I’ve been slightly regular on the Twitch platform recently, mostly to catch my favorite chess streamers Eric Rosen and Daniel Naroditsky. When I see the number of people viewing Twitch just from the list on the side, I was quite surprised. Apparently, the daily average of people on Twitch is 15 million, which is a staggering number. This made me wonder, what’s next for the researchers and engineers who build models to emulate human characteristics - WaveNet + John Legend + Google + DeepMind, Human-like chess from this paper, etc. This is where I believe Twitch can come into play.

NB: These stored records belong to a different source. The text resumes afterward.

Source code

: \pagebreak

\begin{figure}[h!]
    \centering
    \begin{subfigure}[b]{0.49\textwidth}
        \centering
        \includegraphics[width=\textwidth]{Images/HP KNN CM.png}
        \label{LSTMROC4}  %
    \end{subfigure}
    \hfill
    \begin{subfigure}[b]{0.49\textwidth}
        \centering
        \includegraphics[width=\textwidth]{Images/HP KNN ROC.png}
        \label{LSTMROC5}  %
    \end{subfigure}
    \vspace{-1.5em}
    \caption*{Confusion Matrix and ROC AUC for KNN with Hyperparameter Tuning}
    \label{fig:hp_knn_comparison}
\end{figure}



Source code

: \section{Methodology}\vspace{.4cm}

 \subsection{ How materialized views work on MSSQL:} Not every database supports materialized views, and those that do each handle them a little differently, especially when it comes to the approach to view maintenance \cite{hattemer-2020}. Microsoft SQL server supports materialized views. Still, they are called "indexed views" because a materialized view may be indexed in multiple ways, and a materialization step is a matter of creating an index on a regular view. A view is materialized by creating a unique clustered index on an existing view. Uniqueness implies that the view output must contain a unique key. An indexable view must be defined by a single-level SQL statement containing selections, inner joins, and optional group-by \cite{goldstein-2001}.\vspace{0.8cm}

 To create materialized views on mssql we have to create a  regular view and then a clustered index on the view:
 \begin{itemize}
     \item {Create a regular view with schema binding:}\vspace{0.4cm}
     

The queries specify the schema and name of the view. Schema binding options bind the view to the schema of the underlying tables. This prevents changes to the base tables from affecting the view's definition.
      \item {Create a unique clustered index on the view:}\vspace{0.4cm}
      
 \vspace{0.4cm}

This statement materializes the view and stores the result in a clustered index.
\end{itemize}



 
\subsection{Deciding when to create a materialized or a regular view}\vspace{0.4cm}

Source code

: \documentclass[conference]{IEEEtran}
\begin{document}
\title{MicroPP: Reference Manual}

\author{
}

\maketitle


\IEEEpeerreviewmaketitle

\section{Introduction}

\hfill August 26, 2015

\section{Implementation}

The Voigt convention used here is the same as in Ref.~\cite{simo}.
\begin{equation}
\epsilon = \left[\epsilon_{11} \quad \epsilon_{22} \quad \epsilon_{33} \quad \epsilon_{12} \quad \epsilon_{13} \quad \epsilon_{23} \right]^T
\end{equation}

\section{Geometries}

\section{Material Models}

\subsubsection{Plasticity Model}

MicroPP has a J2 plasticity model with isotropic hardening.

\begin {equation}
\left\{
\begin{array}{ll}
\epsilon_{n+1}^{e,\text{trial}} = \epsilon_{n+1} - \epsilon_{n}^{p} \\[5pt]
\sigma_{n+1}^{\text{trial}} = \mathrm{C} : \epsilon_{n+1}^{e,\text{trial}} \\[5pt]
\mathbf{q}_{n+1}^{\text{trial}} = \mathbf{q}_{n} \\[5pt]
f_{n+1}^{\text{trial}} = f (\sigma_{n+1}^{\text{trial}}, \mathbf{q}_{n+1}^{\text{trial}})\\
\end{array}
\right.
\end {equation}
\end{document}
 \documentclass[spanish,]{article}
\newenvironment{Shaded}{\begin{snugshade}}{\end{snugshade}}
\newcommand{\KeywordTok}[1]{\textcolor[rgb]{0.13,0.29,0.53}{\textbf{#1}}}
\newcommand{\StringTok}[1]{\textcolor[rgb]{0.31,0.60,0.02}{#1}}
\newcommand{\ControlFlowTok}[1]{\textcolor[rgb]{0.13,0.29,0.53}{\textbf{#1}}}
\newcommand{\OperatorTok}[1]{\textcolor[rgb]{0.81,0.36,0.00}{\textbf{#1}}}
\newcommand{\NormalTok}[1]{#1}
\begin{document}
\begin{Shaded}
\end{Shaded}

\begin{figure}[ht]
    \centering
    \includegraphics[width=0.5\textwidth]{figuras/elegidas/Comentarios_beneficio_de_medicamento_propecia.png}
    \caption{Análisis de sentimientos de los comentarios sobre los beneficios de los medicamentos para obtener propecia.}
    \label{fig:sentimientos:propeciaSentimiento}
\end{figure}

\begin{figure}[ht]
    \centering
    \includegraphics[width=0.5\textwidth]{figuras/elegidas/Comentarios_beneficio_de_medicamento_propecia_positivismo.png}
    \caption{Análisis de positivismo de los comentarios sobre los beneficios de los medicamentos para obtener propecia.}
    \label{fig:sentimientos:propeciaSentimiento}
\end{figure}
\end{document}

The current state-of-the-art methods in each of the subdomains required to emulate human streaming on Twitch is covered - there are RL agents that play games, GANs that generate humans/characters(VTubers), chatbots that generate text, near-perfect text-to-speech engines. Frankly, a couple of engineers passionate about combining the current SOTA models can generate a system that can stream and try to keep the audience entertained, at least for a few minutes. This can potentially create a new benchmark on the human-level tasks, where the models are expected to perform well on the current benchmarks and are expected to work well in the pipeline with other models. Achieving this could be similar to how Tesla currently trains their networks(check out this video), but with different domains, although all these domains don’t need to be combined at once.
This is ambitious in a lot of ways, but an incremental approach toward achieving this could possibly unlock newer models, techniques, etc. Starting from a simple GAN and chatbot + text-to-speech, where the model could be fine-tuned to talk on a random-topic for the day and building this via a bottom-up approach. This is certainly exciting to think about, and by no means am I an expert on these, so if you have thoughts on this topic, feel free to comment and we can discuss!